[Collected data entries]
----
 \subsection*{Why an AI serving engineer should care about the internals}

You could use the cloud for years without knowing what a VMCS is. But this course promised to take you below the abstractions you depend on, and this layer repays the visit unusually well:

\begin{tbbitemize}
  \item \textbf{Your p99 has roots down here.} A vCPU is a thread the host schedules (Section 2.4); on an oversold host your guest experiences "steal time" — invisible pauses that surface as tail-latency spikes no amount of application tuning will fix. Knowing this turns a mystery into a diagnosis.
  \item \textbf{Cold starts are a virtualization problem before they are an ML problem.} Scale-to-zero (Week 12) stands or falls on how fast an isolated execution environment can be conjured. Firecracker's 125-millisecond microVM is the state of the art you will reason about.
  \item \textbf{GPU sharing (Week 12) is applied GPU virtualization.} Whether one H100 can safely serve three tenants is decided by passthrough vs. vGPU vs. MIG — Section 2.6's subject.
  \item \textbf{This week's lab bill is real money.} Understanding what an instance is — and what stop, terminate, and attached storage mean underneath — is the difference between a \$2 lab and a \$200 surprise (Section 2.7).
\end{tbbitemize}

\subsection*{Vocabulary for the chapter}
----
Each record above must be given again exactly as written.

* Task response:
 \subsection*{Why an AI serving engineer should care about the internals}

You could use the cloud for years without knowing what a VMCS is. But this course promised to take you below the abstractions you depend on, and this layer repays the visit unusually well:

\begin{tbbitemize}
  \item \textbf{Your p99 has roots down here.} A vCPU is a thread the host schedules (Section 2.4); on an oversold host your guest experiences "steal time" — invisible pauses that surface as tail-latency spikes no amount of application tuning will fix. Knowing this turns a mystery into a diagnosis.
  \item \textbf{Cold starts are a virtualization problem before they are an ML problem.} Scale-to-zero (Week 12) stands or falls on how fast an isolated execution environment can be conjured. Firecracker's 125-millisecond microVM is the state of the art you will reason about.
  \item \textbf{GPU sharing (Week 12) is applied GPU virtualization.} Whether one H100 can safely serve three tenants is decided by passthrough vs. vGPU vs. MIG — Section 2.6's subject.
  \item \textbf{This week's lab bill is real money.} Understanding what an instance is — and what stop, terminate, and attached storage mean underneath — is the difference between a \$2 lab and a \$200 surprise (Section 2.7).
\end{tbbitemize}

\subsection*{Vocabulary for the chapter}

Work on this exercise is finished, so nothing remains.